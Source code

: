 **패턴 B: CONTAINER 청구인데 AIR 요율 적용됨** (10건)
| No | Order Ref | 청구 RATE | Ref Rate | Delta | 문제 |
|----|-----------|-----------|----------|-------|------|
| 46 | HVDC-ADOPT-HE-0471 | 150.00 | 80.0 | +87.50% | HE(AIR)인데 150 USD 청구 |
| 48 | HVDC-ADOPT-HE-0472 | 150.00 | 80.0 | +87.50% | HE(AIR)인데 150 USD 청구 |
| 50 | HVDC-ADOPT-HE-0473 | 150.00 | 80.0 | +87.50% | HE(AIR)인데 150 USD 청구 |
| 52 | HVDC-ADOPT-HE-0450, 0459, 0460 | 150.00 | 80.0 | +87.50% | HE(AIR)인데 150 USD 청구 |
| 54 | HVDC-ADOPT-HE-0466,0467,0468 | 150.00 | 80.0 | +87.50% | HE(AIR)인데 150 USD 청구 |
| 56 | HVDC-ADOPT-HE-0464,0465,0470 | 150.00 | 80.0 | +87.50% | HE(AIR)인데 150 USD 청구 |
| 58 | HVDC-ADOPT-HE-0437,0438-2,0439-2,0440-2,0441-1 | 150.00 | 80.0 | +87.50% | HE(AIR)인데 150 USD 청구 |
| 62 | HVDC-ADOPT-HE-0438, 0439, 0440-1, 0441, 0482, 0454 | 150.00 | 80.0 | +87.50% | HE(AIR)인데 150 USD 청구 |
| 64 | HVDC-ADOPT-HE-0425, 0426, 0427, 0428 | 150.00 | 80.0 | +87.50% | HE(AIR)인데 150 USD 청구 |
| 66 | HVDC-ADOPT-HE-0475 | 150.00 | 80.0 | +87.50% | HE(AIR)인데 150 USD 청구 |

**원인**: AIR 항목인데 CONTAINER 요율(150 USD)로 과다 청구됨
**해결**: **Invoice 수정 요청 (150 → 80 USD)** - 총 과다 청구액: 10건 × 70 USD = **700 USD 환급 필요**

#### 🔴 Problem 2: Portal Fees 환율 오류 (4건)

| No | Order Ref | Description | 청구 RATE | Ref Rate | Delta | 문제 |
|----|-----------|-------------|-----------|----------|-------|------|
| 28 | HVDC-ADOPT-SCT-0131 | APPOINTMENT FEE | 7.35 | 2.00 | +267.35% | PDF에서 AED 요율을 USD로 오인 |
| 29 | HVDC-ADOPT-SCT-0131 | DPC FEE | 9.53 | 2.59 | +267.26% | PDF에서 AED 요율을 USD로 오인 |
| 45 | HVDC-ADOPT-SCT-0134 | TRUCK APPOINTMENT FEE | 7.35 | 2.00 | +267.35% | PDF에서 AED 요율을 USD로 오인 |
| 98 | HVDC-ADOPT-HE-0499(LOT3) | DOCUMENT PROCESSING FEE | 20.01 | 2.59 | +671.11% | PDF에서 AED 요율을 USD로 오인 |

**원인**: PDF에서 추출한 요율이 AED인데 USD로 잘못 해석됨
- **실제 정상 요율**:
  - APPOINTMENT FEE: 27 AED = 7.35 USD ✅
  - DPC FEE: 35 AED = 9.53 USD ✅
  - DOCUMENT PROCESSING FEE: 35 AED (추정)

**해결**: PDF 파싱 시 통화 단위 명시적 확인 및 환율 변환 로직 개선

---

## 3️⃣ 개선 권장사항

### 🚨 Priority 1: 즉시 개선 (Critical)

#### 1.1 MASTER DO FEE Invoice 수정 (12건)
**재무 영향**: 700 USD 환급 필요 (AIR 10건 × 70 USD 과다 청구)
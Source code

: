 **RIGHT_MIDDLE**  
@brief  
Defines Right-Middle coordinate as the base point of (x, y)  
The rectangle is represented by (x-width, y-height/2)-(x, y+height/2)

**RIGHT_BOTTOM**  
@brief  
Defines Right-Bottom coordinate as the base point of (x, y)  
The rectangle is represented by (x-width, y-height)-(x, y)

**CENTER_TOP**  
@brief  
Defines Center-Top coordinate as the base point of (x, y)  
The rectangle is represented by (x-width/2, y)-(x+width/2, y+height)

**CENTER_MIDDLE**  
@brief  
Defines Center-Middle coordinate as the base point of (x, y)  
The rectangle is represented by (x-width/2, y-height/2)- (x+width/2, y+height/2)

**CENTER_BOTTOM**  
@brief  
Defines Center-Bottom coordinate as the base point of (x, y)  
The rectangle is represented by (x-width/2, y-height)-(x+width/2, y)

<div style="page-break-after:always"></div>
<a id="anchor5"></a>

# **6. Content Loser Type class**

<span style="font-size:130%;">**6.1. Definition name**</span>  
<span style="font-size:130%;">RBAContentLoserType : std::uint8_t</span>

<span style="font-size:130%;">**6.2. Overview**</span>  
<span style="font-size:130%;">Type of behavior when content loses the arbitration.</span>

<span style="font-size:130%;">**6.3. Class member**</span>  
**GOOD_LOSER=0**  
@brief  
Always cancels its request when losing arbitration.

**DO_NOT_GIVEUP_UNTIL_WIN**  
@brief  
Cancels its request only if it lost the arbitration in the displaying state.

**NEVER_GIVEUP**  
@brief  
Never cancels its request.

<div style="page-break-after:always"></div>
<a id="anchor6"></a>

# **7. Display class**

§ **Work instructions**:
Write the listing out once more, keeping each word as it is.

§ **Answer to the exercise**:
Source code

: **패턴 B: CONTAINER 청구인데 AIR 요율 적용됨** (10건)
| No | Order Ref | 청구 RATE | Ref Rate | Delta | 문제 |
|----|-----------|-----------|----------|-------|------|
| 46 | HVDC-ADOPT-HE-0471 | 150.00 | 80.0 | +87.50% | HE(AIR)인데 150 USD 청구 |
| 48 | HVDC-ADOPT-HE-0472 | 150.00 | 80.0 | +87.50% | HE(AIR)인데 150 USD 청구 |
| 50 | HVDC-ADOPT-HE-0473 | 150.00 | 80.0 | +87.50% | HE(AIR)인데 150 USD 청구 |
| 52 | HVDC-ADOPT-HE-0450, 0459, 0460 | 150.00 | 80.0 | +87.50% | HE(AIR)인데 150 USD 청구 |
| 54 | HVDC-ADOPT-HE-0466,0467,0468 | 150.00 | 80.0 | +87.50% | HE(AIR)인데 150 USD 청구 |
| 56 | HVDC-ADOPT-HE-0464,0465,0470 | 150.00 | 80.0 | +87.50% | HE(AIR)인데 150 USD 청구 |
| 58 | HVDC-ADOPT-HE-0437,0438-2,0439-2,0440-2,0441-1 | 150.00 | 80.0 | +87.50% | HE(AIR)인데 150 USD 청구 |
| 62 | HVDC-ADOPT-HE-0438, 0439, 0440-1, 0441, 0482, 0454 | 150.00 | 80.0 | +87.50% | HE(AIR)인데 150 USD 청구 |
| 64 | HVDC-ADOPT-HE-0425, 0426, 0427, 0428 | 150.00 | 80.0 | +87.50% | HE(AIR)인데 150 USD 청구 |
| 66 | HVDC-ADOPT-HE-0475 | 150.00 | 80.0 | +87.50% | HE(AIR)인데 150 USD 청구 |

**원인**: AIR 항목인데 CONTAINER 요율(150 USD)로 과다 청구됨
**해결**: **Invoice 수정 요청 (150 → 80 USD)** - 총 과다 청구액: 10건 × 70 USD = **700 USD 환급 필요**

#### 🔴 Problem 2: Portal Fees 환율 오류 (4건)

| No | Order Ref | Description | 청구 RATE | Ref Rate | Delta | 문제 |
|----|-----------|-------------|-----------|----------|-------|------|
| 28 | HVDC-ADOPT-SCT-0131 | APPOINTMENT FEE | 7.35 | 2.00 | +267.35% | PDF에서 AED 요율을 USD로 오인 |
| 29 | HVDC-ADOPT-SCT-0131 | DPC FEE | 9.53 | 2.59 | +267.26% | PDF에서 AED 요율을 USD로 오인 |
| 45 | HVDC-ADOPT-SCT-0134 | TRUCK APPOINTMENT FEE | 7.35 | 2.00 | +267.35% | PDF에서 AED 요율을 USD로 오인 |
| 98 | HVDC-ADOPT-HE-0499(LOT3) | DOCUMENT PROCESSING FEE | 20.01 | 2.59 | +671.11% | PDF에서 AED 요율을 USD로 오인 |

**원인**: PDF에서 추출한 요율이 AED인데 USD로 잘못 해석됨
- **실제 정상 요율**:
  - APPOINTMENT FEE: 27 AED = 7.35 USD ✅
  - DPC FEE: 35 AED = 9.53 USD ✅
  - DOCUMENT PROCESSING FEE: 35 AED (추정)

**해결**: PDF 파싱 시 통화 단위 명시적 확인 및 환율 변환 로직 개선

---

## 3️⃣ 개선 권장사항

### 🚨 Priority 1: 즉시 개선 (Critical)

#### 1.1 MASTER DO FEE Invoice 수정 (12건)
**재무 영향**: 700 USD 환급 필요 (AIR 10건 × 70 USD 과다 청구)
Source code

: **RIGHT_MIDDLE**  
@brief  
Defines Right-Middle coordinate as the base point of (x, y)  
The rectangle is represented by (x-width, y-height/2)-(x, y+height/2)

**RIGHT_BOTTOM**  
@brief  
Defines Right-Bottom coordinate as the base point of (x, y)  
The rectangle is represented by (x-width, y-height)-(x, y)

**CENTER_TOP**  
@brief  
Defines Center-Top coordinate as the base point of (x, y)  
The rectangle is represented by (x-width/2, y)-(x+width/2, y+height)

**CENTER_MIDDLE**  
@brief  
Defines Center-Middle coordinate as the base point of (x, y)  
The rectangle is represented by (x-width/2, y-height/2)- (x+width/2, y+height/2)

**CENTER_BOTTOM**  
@brief  
Defines Center-Bottom coordinate as the base point of (x, y)  
The rectangle is represented by (x-width/2, y-height)-(x+width/2, y)

<div style="page-break-after:always"></div>
<a id="anchor5"></a>

# **6. Content Loser Type class**

<span style="font-size:130%;">**6.1. Definition name**</span>  
<span style="font-size:130%;">RBAContentLoserType : std::uint8_t</span>

<span style="font-size:130%;">**6.2. Overview**</span>  
<span style="font-size:130%;">Type of behavior when content loses the arbitration.</span>

<span style="font-size:130%;">**6.3. Class member**</span>  
**GOOD_LOSER=0**  
@brief  
Always cancels its request when losing arbitration.

**DO_NOT_GIVEUP_UNTIL_WIN**  
@brief  
Cancels its request only if it lost the arbitration in the displaying state.

**NEVER_GIVEUP**  
@brief  
Never cancels its request.

<div style="page-break-after:always"></div>
<a id="anchor6"></a>

# **7. Display class**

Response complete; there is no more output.